*WHAT YOU WILL DO:* Search each line below for "design", then return the lines where it appears.
┄┄┄┄┄┄┄┄┄┄┄┄┄┄┄┄┄┄┄┄
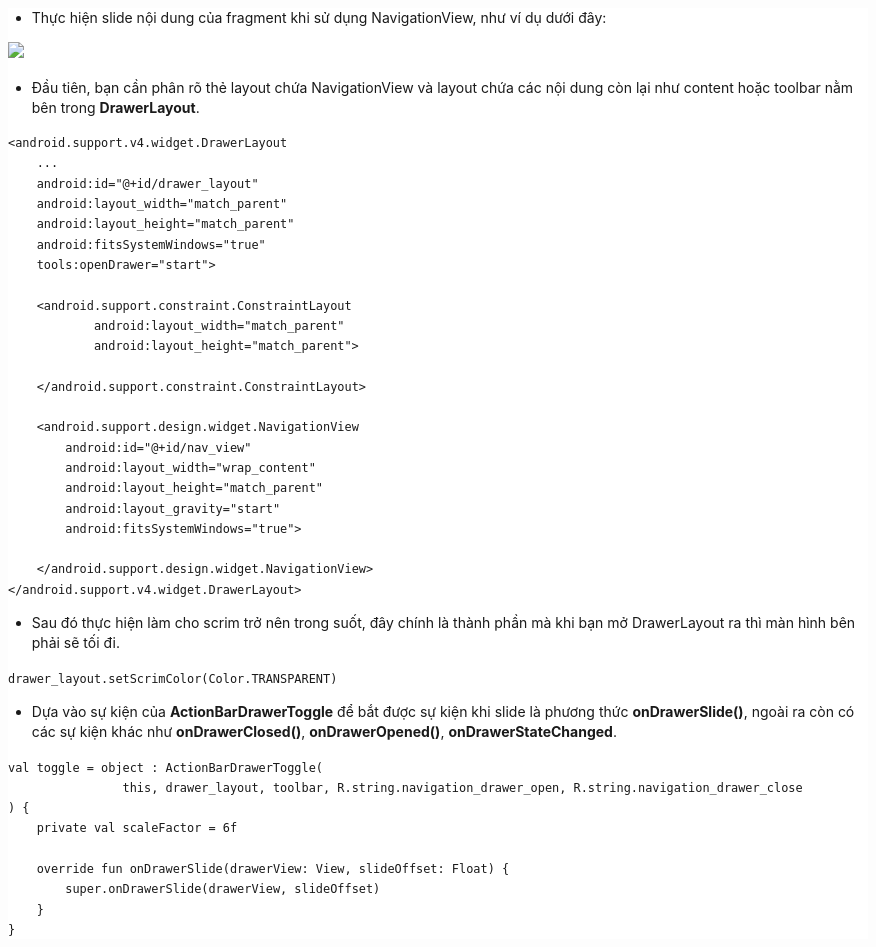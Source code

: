 * Thực hiện slide nội dung của fragment khi sử dụng NavigationView, như ví dụ dưới đây: 

![](http://thetechnocafe.com/wp-content/uploads/2018/01/move_content_main.gif)

* Đầu tiên, bạn cần phân rõ thẻ layout chứa NavigationView và layout chứa các nội dung còn lại như content hoặc toolbar nằm bên trong **DrawerLayout**.

```
<android.support.v4.widget.DrawerLayout
    ...
    android:id="@+id/drawer_layout"
    android:layout_width="match_parent"
    android:layout_height="match_parent"
    android:fitsSystemWindows="true"
    tools:openDrawer="start">

    <android.support.constraint.ConstraintLayout
            android:layout_width="match_parent"
            android:layout_height="match_parent">

    </android.support.constraint.ConstraintLayout>

    <android.support.design.widget.NavigationView
        android:id="@+id/nav_view"
        android:layout_width="wrap_content"
        android:layout_height="match_parent"
        android:layout_gravity="start"
        android:fitsSystemWindows="true">

    </android.support.design.widget.NavigationView>
</android.support.v4.widget.DrawerLayout>
```

* Sau đó thực hiện làm cho scrim trở nên trong suốt, đây chính là thành phần mà khi bạn mở DrawerLayout ra thì màn hình bên phải sẽ tối đi.

```
drawer_layout.setScrimColor(Color.TRANSPARENT)
```

* Dựa vào sự kiện của **ActionBarDrawerToggle** để bắt được sự kiện khi slide là phương thức **onDrawerSlide()**, ngoài ra còn có các sự kiện khác như **onDrawerClosed()**, **onDrawerOpened()**, **onDrawerStateChanged**.

```
val toggle = object : ActionBarDrawerToggle(
                this, drawer_layout, toolbar, R.string.navigation_drawer_open, R.string.navigation_drawer_close
) {
    private val scaleFactor = 6f
    
    override fun onDrawerSlide(drawerView: View, slideOffset: Float) {
        super.onDrawerSlide(drawerView, slideOffset)
    }
}
```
┄┄┄┄┄┄┄┄┄┄┄┄┄┄┄┄┄┄┄┄
*RESULT FOR THIS EXERCISE:*
    <android.support.design.widget.NavigationView
    </android.support.design.widget.NavigationView>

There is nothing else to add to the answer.